5.9. The BREAK Statement

Earlier I promised you a BREAK statement to accompany LOOP. This is one I'm sort of proud of. On the face of it a BREAK seems really tricky. My first approach was to just use it as an extra terminator to Block, and split all the loops into two parts, just as I did with the ELSE half of an IF. That turns out not to work, though, because the BREAK statement is almost certainly not going to show up at the same level as the loop itself. The most likely place for a BREAK is right after an IF, which would cause it to exit to the IF construct, not the enclosing loop. Wrong. The BREAK has to exit the inner LOOP, even if it's nested down into several levels of IFs.

My next thought was that I would just store away, in some global variable, the ending label of the innermost loop. That doesn't work either, because there may be a break from an inner loop followed by a break from an outer one. Storing the label for the inner loop would clobber the label for the outer one. So the global variable turned into a stack. Things were starting to get messy.

Then I decided to take my own advice. Remember in the last session when I pointed out how well the implicit stack of a recursive descent parser was serving our needs? I said that if you begin to see the need for an external stack you might be doing something wrong. Well, I was. It is indeed possible to let the recursion built into our parser take care of everything, and the solution is so simple that it's surprising.

The secret is to note that every BREAK statement has to occur within a block … there's no place else for it to be. So all we have to do is to pass into Block the exit address of the innermost loop. Then it can pass the address to the routine that translates the break instruction. Since an IF statement doesn't change the loop level, procedure DoIf doesn't need to do anything except pass the label into its blocks (both of them). Since loops do change the level, each loop construct simply ignores whatever label is above it and passes its own exit label along.

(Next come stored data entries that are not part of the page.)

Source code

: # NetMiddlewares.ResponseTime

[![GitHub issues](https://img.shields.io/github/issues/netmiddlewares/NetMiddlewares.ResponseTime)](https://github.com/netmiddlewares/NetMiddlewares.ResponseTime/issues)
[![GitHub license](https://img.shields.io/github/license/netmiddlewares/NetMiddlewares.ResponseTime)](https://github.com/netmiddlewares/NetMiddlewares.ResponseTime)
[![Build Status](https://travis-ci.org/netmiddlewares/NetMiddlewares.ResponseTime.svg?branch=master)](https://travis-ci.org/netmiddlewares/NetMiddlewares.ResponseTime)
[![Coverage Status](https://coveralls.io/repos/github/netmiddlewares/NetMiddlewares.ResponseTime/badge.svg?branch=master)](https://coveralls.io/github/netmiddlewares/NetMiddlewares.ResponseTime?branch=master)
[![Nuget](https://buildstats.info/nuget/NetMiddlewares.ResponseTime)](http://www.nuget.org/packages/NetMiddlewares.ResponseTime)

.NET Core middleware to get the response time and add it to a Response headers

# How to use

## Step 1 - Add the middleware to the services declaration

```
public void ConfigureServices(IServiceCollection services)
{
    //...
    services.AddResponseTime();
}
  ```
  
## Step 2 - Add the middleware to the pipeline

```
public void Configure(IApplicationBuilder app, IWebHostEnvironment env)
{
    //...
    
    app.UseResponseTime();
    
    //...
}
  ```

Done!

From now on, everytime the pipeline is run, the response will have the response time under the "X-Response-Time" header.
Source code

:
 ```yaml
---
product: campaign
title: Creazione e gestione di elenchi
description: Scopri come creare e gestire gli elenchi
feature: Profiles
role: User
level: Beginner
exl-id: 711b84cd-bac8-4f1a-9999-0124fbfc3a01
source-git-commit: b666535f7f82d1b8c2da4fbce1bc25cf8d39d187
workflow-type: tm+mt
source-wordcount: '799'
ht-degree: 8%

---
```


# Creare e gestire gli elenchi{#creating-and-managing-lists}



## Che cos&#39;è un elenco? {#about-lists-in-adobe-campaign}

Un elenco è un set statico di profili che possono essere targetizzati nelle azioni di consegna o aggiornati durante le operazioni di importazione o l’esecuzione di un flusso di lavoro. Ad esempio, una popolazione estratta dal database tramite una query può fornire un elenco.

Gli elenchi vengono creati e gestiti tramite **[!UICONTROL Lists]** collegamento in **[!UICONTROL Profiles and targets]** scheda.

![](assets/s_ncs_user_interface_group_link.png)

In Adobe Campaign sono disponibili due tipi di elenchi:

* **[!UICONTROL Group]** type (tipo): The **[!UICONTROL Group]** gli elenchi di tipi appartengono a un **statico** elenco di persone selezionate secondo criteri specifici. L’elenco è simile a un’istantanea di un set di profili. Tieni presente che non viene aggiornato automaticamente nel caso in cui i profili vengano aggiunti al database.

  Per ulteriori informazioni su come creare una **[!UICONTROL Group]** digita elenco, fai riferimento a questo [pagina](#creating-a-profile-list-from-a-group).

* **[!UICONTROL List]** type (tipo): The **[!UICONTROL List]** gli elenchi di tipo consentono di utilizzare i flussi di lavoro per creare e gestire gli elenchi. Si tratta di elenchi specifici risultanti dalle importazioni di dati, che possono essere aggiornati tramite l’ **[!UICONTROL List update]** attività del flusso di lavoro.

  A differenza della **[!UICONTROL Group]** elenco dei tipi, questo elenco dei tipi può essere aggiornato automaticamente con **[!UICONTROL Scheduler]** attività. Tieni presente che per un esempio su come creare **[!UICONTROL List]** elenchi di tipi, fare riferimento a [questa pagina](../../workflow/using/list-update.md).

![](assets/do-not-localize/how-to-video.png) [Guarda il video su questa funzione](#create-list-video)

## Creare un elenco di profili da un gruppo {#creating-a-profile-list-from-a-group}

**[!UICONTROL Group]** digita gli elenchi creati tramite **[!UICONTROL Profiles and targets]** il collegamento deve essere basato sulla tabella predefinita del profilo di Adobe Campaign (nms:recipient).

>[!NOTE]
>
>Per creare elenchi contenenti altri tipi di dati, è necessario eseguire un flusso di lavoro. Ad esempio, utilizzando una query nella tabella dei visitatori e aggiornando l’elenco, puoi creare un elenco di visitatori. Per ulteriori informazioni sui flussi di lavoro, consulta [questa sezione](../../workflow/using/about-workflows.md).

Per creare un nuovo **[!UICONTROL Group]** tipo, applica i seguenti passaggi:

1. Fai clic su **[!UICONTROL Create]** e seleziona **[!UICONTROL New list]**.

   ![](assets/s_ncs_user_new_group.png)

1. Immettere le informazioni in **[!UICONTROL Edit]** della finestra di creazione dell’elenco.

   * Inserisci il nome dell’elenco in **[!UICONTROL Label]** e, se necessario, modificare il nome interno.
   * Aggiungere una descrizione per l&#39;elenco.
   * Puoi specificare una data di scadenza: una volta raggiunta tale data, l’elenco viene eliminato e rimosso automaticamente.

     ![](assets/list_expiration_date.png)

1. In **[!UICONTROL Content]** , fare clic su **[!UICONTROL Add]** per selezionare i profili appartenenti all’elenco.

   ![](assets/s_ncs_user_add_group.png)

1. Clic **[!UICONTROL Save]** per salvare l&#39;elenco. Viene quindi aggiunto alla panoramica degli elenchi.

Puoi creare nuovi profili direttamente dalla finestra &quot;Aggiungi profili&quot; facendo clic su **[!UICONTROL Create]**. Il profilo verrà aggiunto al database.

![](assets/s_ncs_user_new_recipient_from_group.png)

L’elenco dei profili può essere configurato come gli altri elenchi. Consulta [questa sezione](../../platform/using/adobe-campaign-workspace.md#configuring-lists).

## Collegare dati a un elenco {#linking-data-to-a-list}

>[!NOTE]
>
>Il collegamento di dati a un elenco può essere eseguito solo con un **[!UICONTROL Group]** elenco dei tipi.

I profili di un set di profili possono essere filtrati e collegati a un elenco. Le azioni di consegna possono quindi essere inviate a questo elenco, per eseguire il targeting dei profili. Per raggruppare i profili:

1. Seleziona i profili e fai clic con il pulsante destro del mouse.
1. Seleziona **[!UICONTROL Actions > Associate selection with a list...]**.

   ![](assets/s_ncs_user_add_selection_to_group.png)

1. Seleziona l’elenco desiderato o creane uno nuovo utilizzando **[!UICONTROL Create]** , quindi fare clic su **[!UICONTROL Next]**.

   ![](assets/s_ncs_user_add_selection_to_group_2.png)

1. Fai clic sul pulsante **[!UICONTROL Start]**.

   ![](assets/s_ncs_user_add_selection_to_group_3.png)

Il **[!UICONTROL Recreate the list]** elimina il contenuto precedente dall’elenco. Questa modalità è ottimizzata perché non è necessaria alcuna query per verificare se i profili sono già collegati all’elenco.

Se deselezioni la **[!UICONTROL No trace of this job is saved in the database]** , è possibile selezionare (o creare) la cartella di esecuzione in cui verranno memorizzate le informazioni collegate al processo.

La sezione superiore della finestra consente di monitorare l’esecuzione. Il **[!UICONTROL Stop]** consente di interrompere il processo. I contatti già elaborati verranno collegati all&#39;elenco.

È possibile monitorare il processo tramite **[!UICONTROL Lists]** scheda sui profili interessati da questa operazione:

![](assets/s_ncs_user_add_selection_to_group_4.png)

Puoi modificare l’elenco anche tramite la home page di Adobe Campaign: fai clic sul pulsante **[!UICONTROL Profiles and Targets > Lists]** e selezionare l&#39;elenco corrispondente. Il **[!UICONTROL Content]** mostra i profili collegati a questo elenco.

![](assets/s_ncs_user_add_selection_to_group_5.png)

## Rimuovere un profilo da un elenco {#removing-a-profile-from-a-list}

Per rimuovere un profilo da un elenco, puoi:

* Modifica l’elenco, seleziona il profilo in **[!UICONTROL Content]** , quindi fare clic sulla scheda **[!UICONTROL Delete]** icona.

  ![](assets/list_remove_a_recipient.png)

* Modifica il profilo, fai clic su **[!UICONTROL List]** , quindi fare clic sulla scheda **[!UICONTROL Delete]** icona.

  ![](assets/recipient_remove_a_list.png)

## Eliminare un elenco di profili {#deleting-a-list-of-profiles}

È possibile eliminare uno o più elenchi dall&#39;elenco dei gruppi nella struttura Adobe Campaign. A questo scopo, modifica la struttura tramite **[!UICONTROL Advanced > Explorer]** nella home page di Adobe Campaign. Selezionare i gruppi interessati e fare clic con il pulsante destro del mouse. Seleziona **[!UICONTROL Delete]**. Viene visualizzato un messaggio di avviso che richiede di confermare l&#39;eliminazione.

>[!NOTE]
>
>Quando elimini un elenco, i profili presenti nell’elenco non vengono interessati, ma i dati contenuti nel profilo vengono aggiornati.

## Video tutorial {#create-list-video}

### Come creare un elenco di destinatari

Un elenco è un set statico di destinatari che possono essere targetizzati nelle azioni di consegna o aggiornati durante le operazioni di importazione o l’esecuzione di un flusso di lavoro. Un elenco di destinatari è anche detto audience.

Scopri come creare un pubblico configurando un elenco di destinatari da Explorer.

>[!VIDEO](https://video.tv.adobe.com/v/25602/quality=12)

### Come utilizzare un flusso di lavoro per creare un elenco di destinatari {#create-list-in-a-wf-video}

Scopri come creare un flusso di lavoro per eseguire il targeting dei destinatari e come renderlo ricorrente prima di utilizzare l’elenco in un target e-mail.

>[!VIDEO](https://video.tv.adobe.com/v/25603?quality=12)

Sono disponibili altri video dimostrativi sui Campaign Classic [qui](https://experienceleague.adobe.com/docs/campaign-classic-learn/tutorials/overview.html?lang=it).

All this is easier to show you than it is to describe. I'll demonstrate with the easiest loop, which is LOOP:

{ Parse and Translate a LOOP Statement }
procedure DoLoop;
var L1, L2: string;
begin
   Match('p');
   L1 := NewLabel;
   L2 := NewLabel;
   PostLabel(L1);
   Block(L2);
   Match('e');
   EmitLn('BRA ' + L1);
   PostLabel(L2);
end;

Notice that DoLoop now has two labels, not just one. The second is to give the BREAK instruction a target to jump to. If there is no BREAK within the loop, we've wasted a label and cluttered up things a bit, but there's no harm done.

Note also that Block now has a parameter, which for loops will always be the exit address. The new version of Block is:

{ Recognize and Translate a Statement Block }
procedure Block(L: string);
begin
   while not(Look in ['e', 'l', 'u']) do begin
      case Look of
       'i': DoIf(L);
       'w': DoWhile;
       'p': DoLoop;
       'r': DoRepeat;
       'f': DoFor;
       'd': DoDo;
       'b': DoBreak(L);
       else Other;
      end;
   end;
end;

Again, notice that all Block does with the label is to pass it into DoIf and DoBreak. The loop constructs don't need it, because they are going to pass their own label anyway.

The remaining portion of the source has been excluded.